The campaign for tax reform as instanced in the ODT on recent occasions should be seen for what it really is. The perpetually aggrieved present an implausible argument that is deficient in equity and logic, which is — the more you distribute other people’s income, the wealthier the nation becomes.
It should come as no surprise as the election looms that political parties attempt to outdo each other by promising to spend more and more of voters’ money. Currently, some parties are beguiling the electorate by promising to increase the tax on "Peter to pay Paul".
They do so in order to lock in the support of Paul on election day. Political parties have a vested interest in ensuring their traditional supporters are given some immunity from a plethora of new taxes.
It also seems that many academics and/or tax "experts" think that other people’s assets should always be freely available for distribution in the name of equality.
Such people have an unshakable faith that there is a simple answer to inequality, which is of course more broadly based tax such as a capital gains tax and a tax on water. Their solution to inequality is therefore obvious, accessible, uncomplicated, and inevitably wrong.
Taxing the rich is always fashionable with politicians who for the most part fail to understand that the creation of wealth is essential in any economy and is surely a better outcome than fast-tracked poverty through excessive tax.
Statistics from Treasury NZ show 48% of the Government’s income tax comes from just 12% of the working population. Put another way, almost half of the income tax in New Zealand is paid by only 446,000 out of 3,850,000 taxpayers. So it is entirely wrong to suggest that the more well-off do not pay their fair share.
The Minister of Finance has overlooked the inconvenient reality that the top 12% pay $17.6billion in tax when announcing an increase for those earning over $180,000 — in the interests of fairness.
Inequality is given as the reason to increase the tax rate on those with the ability to pay. Few would disagree with equality of opportunity but equality of outcome will require punitive not just progressive taxation. Yet that seems to find favour with some academics.
Such people ignore the reality that equality depends on how it is measured.
If the income of a 17-year-old with no experience is compared with a well-established person nearing retirement with 50 years of experience, then inequality is entirely obvious and reasonable.
A fleeting glance at the current tax situation is already enough to scare seven bells out of the taxpayer. Income tax (33%), goods and services tax (GST, 15%), city council rates/tax, regional council rates/tax, ACC charges, road tax, fuel tax, plus an unrelenting array of levies and licence fees indicate a never-ending call on the taxpayer.
When does enough tax really become enough for those who get out of bed and go to work in the hope that they will improve their lot through effort and risk?
A wit once observed that a fine is tax for doing something wrong and a tax is a fine for doing something right.

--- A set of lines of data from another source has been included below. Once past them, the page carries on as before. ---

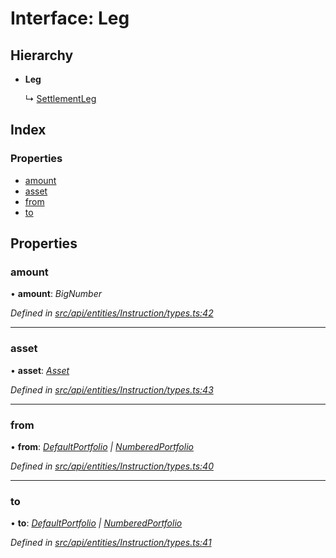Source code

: # Interface: Leg

## Hierarchy

* **Leg**

  ↳ [SettlementLeg](settlementleg.md)

## Index

### Properties

* [amount](leg.md#amount)
* [asset](leg.md#asset)
* [from](leg.md#from)
* [to](leg.md#to)

## Properties

###  amount

• **amount**: *BigNumber*

*Defined in [src/api/entities/Instruction/types.ts:42](https://github.com/PolymathNetwork/polymesh-sdk/blob/38ee8078/src/api/entities/Instruction/types.ts#L42)*

___

###  asset

• **asset**: *[Asset](../classes/asset.md)*

*Defined in [src/api/entities/Instruction/types.ts:43](https://github.com/PolymathNetwork/polymesh-sdk/blob/38ee8078/src/api/entities/Instruction/types.ts#L43)*

___

###  from

• **from**: *[DefaultPortfolio](../classes/defaultportfolio.md) | [NumberedPortfolio](../classes/numberedportfolio.md)*

*Defined in [src/api/entities/Instruction/types.ts:40](https://github.com/PolymathNetwork/polymesh-sdk/blob/38ee8078/src/api/entities/Instruction/types.ts#L40)*

___

###  to

• **to**: *[DefaultPortfolio](../classes/defaultportfolio.md) | [NumberedPortfolio](../classes/numberedportfolio.md)*

*Defined in [src/api/entities/Instruction/types.ts:41](https://github.com/PolymathNetwork/polymesh-sdk/blob/38ee8078/src/api/entities/Instruction/types.ts#L41)*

We should be seriously incentivising hard work and productivity.
For most of us, creating a bit of capital to invest is difficult enough, but happens through hard work, long hours, short holidays, and some good decisions. But most of all, it is about risk-taking.
Most understand that reality and are prepared to accept reward only comes as a result of risk.
The vain hope of accumulating capital through winning a lottery with a $10 ticket is no substitute for development of a sound business case and borrowing against personal assets or using your house as security on a loan.
For so many taxpayers in a raft of industries, income is negligible as their asset base and (hopefully) capital value grows, which becomes the easy target for rapacious governments determined to court popularity by spending more and more OPM (other people’s money).
Farmers and small businesses do not, as a rule, make large or even any profit annually.
They rely on a capital gain to ensure there is some money to retire with should they decide to sell the property or the business. If that capital value is to be taxed on retirement, it is likely that large sums and effort will be spent on mitigation of that tax liability.
Government money does not exist to pay 403,000 public sector employees.
There is only ever taxpayer money appropriated by governments for public good projects (such as health and education) which we would all agree with. It’s the expenditure on many government ministries (32) which achieve little or nothing but are funded during good economic times that must be reviewed and discarded before any new tax is even considered.
- Gerrard Eckhoff is a retired Central Otago farmer and former Otago regional councillor and Act New Zealand MP.